There’s really not enough long term data on this to draw a conclusion, but there are enough testimonials to make the experiment a reasonable risk. What I do know is that Rudolph Diesel (1858-1913) designed the engine initially to run off of peanut oil and actually exhibited it in France that way in 1898. The beauty of the diesel engine is in it’s simplicity and its robustness (if that’s a word). Ask anyone working in the engine room of a Naval diesel powered destroyer and they’ll tell you the random sludge that their engines can run off of.
Whether today’s automobile engines are as hardy as the 1898 or Navy models remains to be seen. A search on the internet turns up diesel car owners running on pure vegetable (not biodiesel) oil for one, two, five, and ten years. Some using it in farm equipment, buses, cars, etc. New cars like the stately E320 CDI from Mercedes may have more delicate components, but their fortitude is largely unknown because very few people want to test out fuel alternatives on thei $50,000+ pimp ride. We can find a reasonable enough string of older model Mercedes and truck owners to make the test worthwhile (hence the blog).

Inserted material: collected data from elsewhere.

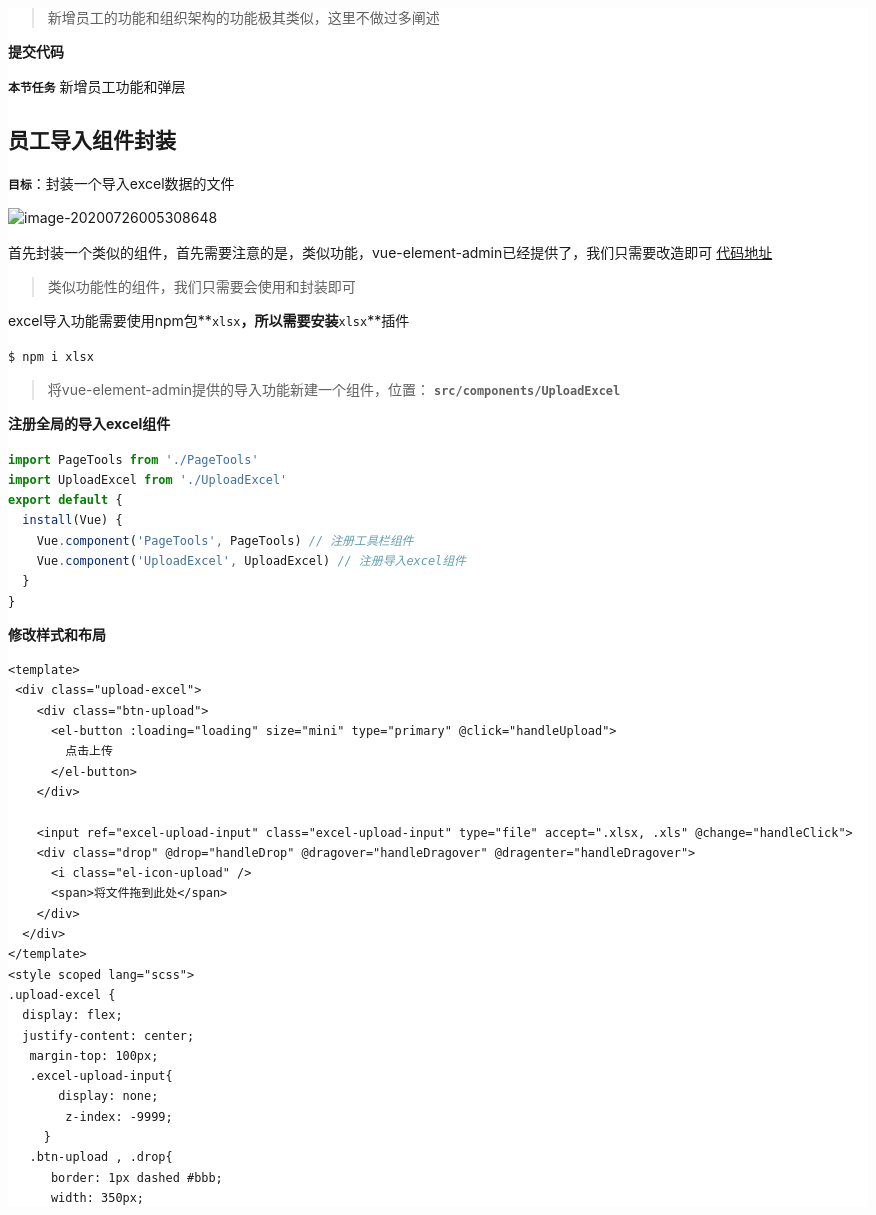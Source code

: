 > 新增员工的功能和组织架构的功能极其类似，这里不做过多阐述

**提交代码**

**`本节任务`** 新增员工功能和弹层

## 员工导入组件封装

**`目标`**：封装一个导入excel数据的文件

![image-20200726005308648](assets/image-20200726005308648.png)

首先封装一个类似的组件，首先需要注意的是，类似功能，vue-element-admin已经提供了，我们只需要改造即可 [代码地址](https://github.com/PanJiaChen/vue-element-admin/blob/master/src/components/UploadExcel/index.vue)

> 类似功能性的组件，我们只需要会使用和封装即可 

excel导入功能需要使用npm包**`xlsx`**，所以需要安装**`xlsx`**插件

```bash
$ npm i xlsx
```

> 将vue-element-admin提供的导入功能新建一个组件，位置： **`src/components/UploadExcel`**

**注册全局的导入excel组件**

```js
import PageTools from './PageTools'
import UploadExcel from './UploadExcel'
export default {
  install(Vue) {
    Vue.component('PageTools', PageTools) // 注册工具栏组件
    Vue.component('UploadExcel', UploadExcel) // 注册导入excel组件
  }
}
```

**修改样式和布局**

```vue
<template>
 <div class="upload-excel">
    <div class="btn-upload">
      <el-button :loading="loading" size="mini" type="primary" @click="handleUpload">
        点击上传
      </el-button>
    </div>

    <input ref="excel-upload-input" class="excel-upload-input" type="file" accept=".xlsx, .xls" @change="handleClick">
    <div class="drop" @drop="handleDrop" @dragover="handleDragover" @dragenter="handleDragover">
      <i class="el-icon-upload" />
      <span>将文件拖到此处</span>
    </div>
  </div>
</template>
<style scoped lang="scss">
.upload-excel {
  display: flex;
  justify-content: center;
   margin-top: 100px;
   .excel-upload-input{
       display: none;
        z-index: -9999;
     }
   .btn-upload , .drop{
      border: 1px dashed #bbb;
      width: 350px;
```
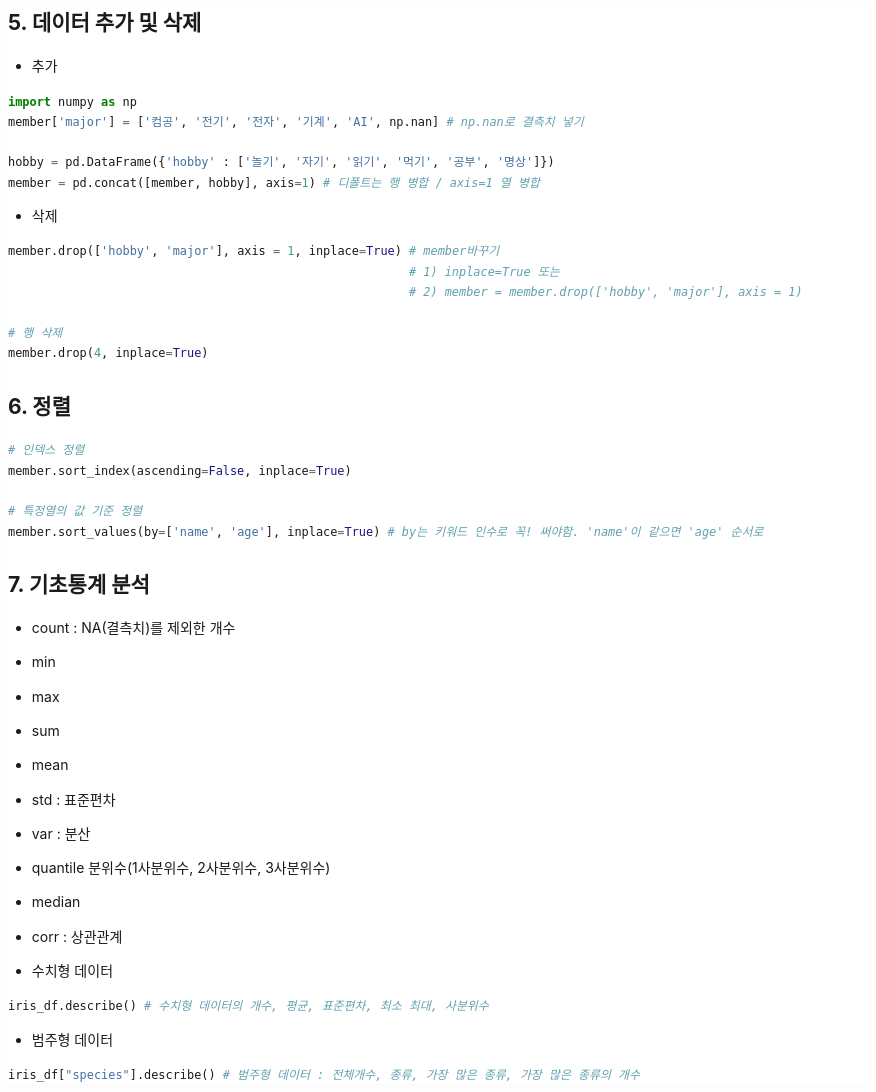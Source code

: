 ## 5. 데이터 추가 및 삭제

* 추가
  
```python
import numpy as np
member['major'] = ['컴공', '전기', '전자', '기계', 'AI', np.nan] # np.nan로 결측치 넣기

hobby = pd.DataFrame({'hobby' : ['놀기', '자기', '읽기', '먹기', '공부', '명상']})
member = pd.concat([member, hobby], axis=1) # 디폴트는 행 병합 / axis=1 열 병합
```

* 삭제

```python
member.drop(['hobby', 'major'], axis = 1, inplace=True) # member바꾸기 
                                                        # 1) inplace=True 또는 
                                                        # 2) member = member.drop(['hobby', 'major'], axis = 1)

# 행 삭제
member.drop(4, inplace=True)
```

## 6. 정렬 

```python
# 인덱스 정렬
member.sort_index(ascending=False, inplace=True)

# 특정열의 값 기준 정렬
member.sort_values(by=['name', 'age'], inplace=True) # by는 키워드 인수로 꼭! 써야함. 'name'이 같으면 'age' 순서로
```


## 7. 기초통계 분석 

* count : NA(결측치)를 제외한 개수
* min
* max
* sum
* mean
* std : 표준편차
* var : 분산
* quantile 분위수(1사분위수, 2사분위수, 3사분위수)
* median
* corr : 상관관계

* 수치형 데이터
```python
iris_df.describe() # 수치형 데이터의 개수, 평균, 표준편차, 최소 최대, 사분위수
```

* 범주형 데이터
```python
iris_df["species"].describe() # 범주형 데이터 : 전체개수, 종류, 가장 많은 종류, 가장 많은 종류의 개수
```
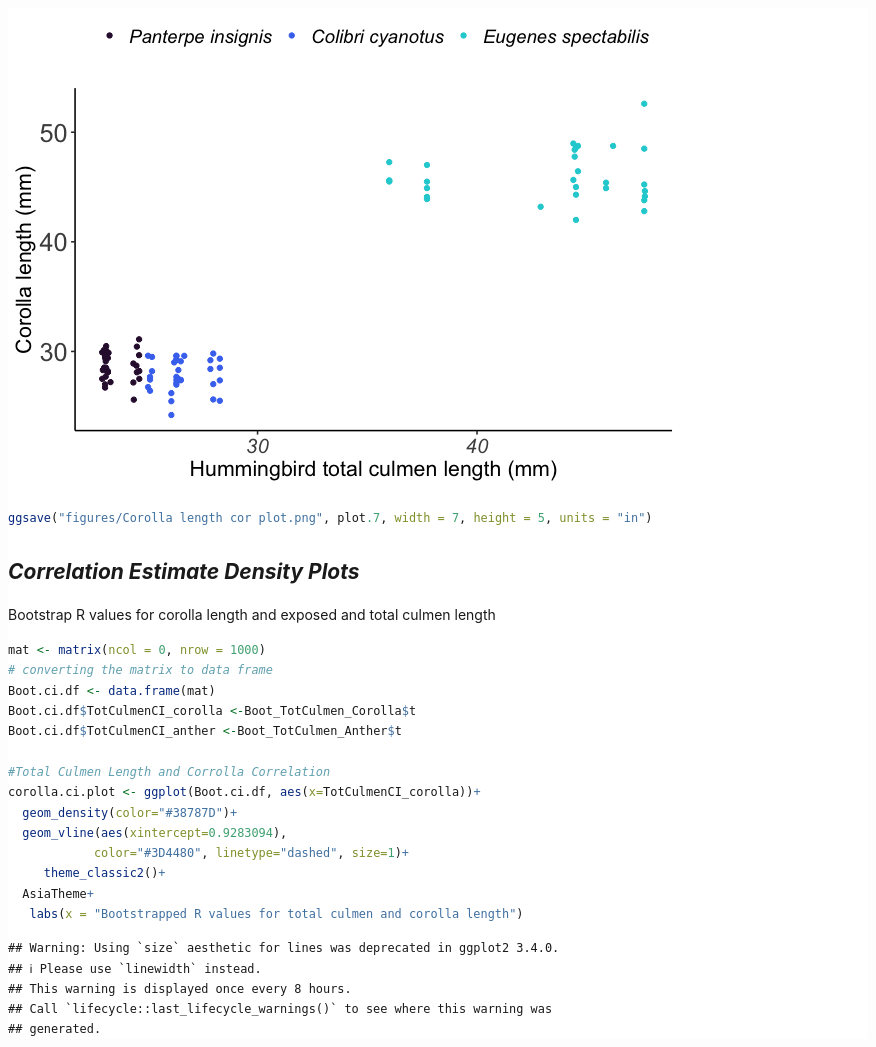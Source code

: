 ![](Centropogan_files/figure-gfm/unnamed-chunk-19-2.png)

``` r
ggsave("figures/Corolla length cor plot.png", plot.7, width = 7, height = 5, units = "in")
```

## *Correlation Estimate Density Plots*

Bootstrap R values for corolla length and exposed and total culmen
length

``` r
mat <- matrix(ncol = 0, nrow = 1000) 
# converting the matrix to data frame 
Boot.ci.df <- data.frame(mat) 
Boot.ci.df$TotCulmenCI_corolla <-Boot_TotCulmen_Corolla$t
Boot.ci.df$TotCulmenCI_anther <-Boot_TotCulmen_Anther$t

#Total Culmen Length and Corrolla Correlation
corolla.ci.plot <- ggplot(Boot.ci.df, aes(x=TotCulmenCI_corolla))+
  geom_density(color="#38787D")+
  geom_vline(aes(xintercept=0.9283094),
            color="#3D4480", linetype="dashed", size=1)+
     theme_classic2()+
  AsiaTheme+
   labs(x = "Bootstrapped R values for total culmen and corolla length")
```

    ## Warning: Using `size` aesthetic for lines was deprecated in ggplot2 3.4.0.
    ## ℹ Please use `linewidth` instead.
    ## This warning is displayed once every 8 hours.
    ## Call `lifecycle::last_lifecycle_warnings()` to see where this warning was
    ## generated.
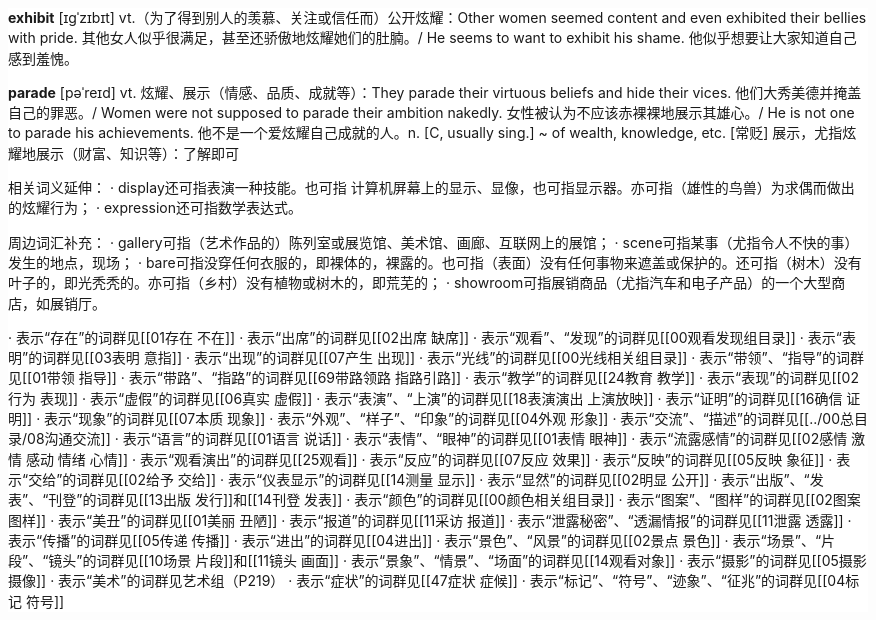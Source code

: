 <span class="vocabulary">**exhibit**</span> [ɪgˈzɪbɪt]
<span class="definition">vt.（为了得到别人的羡慕、关注或信任而）公开炫耀：</span>Other women seemed content and even exhibited their bellies with pride. 其他女人似乎很满足，甚至还骄傲地炫耀她们的肚腩。/ He seems to want to exhibit his shame. 他似乎想要让大家知道自己感到羞愧。
    
<span class="vocabulary">**parade**</span> [pəˈreɪd]
<span class="definition">vt. 炫耀、展示（情感、品质、成就等）：</span>They parade their virtuous beliefs and hide their vices. 他们大秀美德并掩盖自己的罪恶。/ Women were not supposed to parade their ambition nakedly. 女性被认为不应该赤裸裸地展示其雄心。/ He is not one to parade his achievements. 他不是一个爱炫耀自己成就的人。<span class="definition">n. [C, usually sing.] ~ of wealth, knowledge, etc. [常贬] 展示，尤指炫耀地展示（财富、知识等）：</span>了解即可

相关词义延伸：
· display还可指表演一种技能。也可指 计算机屏幕上的显示、显像，也可指显示器。亦可指（雄性的鸟兽）为求偶而做出的炫耀行为；
· expression还可指数学表达式。

周边词汇补充：
· gallery可指（艺术作品的）陈列室或展览馆、美术馆、画廊、互联网上的展馆；
· scene可指某事（尤指令人不快的事）发生的地点，现场；
· bare可指没穿任何衣服的，即裸体的，裸露的。也可指（表面）没有任何事物来遮盖或保护的。还可指（树木）没有叶子的，即光秃秃的。亦可指（乡村）没有植物或树木的，即荒芜的；
· showroom可指展销商品（尤指汽车和电子产品）的一个大型商店，如展销厅。

· 表示“存在”的词群见[[01存在 不在]]
· 表示“出席”的词群见[[02出席 缺席]]
· 表示“观看”、“发现”的词群见[[00观看发现组目录]]
· 表示“表明”的词群见[[03表明 意指]]
· 表示“出现”的词群见[[07产生 出现]]
· 表示“光线”的词群见[[00光线相关组目录]]
· 表示“带领”、“指导”的词群见[[01带领 指导]]
· 表示“带路”、“指路”的词群见[[69带路领路 指路引路]]
· 表示“教学”的词群见[[24教育 教学]]
· 表示“表现”的词群见[[02行为 表现]]
· 表示“虚假”的词群见[[06真实 虚假]]
· 表示“表演”、“上演”的词群见[[18表演演出 上演放映]]
· 表示“证明”的词群见[[16确信 证明]]
· 表示“现象”的词群见[[07本质 现象]]
· 表示“外观”、“样子”、“印象”的词群见[[04外观 形象]]
· 表示“交流”、“描述”的词群见[[../00总目录/08沟通交流]]
· 表示“语言”的词群见[[01语言 说话]]
· 表示“表情”、“眼神”的词群见[[01表情 眼神]]
· 表示“流露感情”的词群见[[02感情 激情 感动 情绪 心情]]
· 表示“观看演出”的词群见[[25观看]]
· 表示“反应”的词群见[[07反应 效果]]
· 表示“反映”的词群见[[05反映 象征]]
· 表示“交给”的词群见[[02给予 交给]]
· 表示“仪表显示”的词群见[[14测量 显示]]
· 表示“显然”的词群见[[02明显 公开]]
· 表示“出版”、“发表”、“刊登”的词群见[[13出版 发行]]和[[14刊登 发表]]
· 表示“颜色”的词群见[[00颜色相关组目录]]
· 表示“图案”、“图样”的词群见[[02图案 图样]]
· 表示“美丑”的词群见[[01美丽 丑陋]]
· 表示“报道”的词群见[[11采访 报道]]
· 表示“泄露秘密”、“透漏情报”的词群见[[11泄露 透露]]
· 表示“传播”的词群见[[05传递 传播]]
· 表示“进出”的词群见[[04进出]]
· 表示“景色”、“风景”的词群见[[02景点 景色]]
· 表示“场景”、“片段”、“镜头”的词群见[[10场景 片段]]和[[11镜头 画面]]
· 表示“景象”、“情景”、“场面”的词群见[[14观看对象]]
· 表示“摄影”的词群见[[05摄影 摄像]]
· 表示“美术”的词群见艺术组（P219）
· 表示“症状”的词群见[[47症状 症候]]
· 表示“标记”、“符号”、“迹象”、“征兆”的词群见[[04标记 符号]]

Some diesel owners claim that vegetable oil actually acts as an aggressive cleaner, scrubbing engine deposits and buildup from the engine. This also necessitates the need for non-rubber fuel lines as the organic ones are likely to disintegrate over time. Frankly, I’m not sure if an “aggressive cleaner” is better for the engine than the build up of oil.
For my money, here’s what I’m sticking to:
- A non-computerized fuel injection system
- Heated fuel lines and holding tank/switchover system to alternate diesel and vegetable oil,
- Clean, new vegetable oil and not the used stuff from restaurants,
- A car with a history of success on vegetable oil.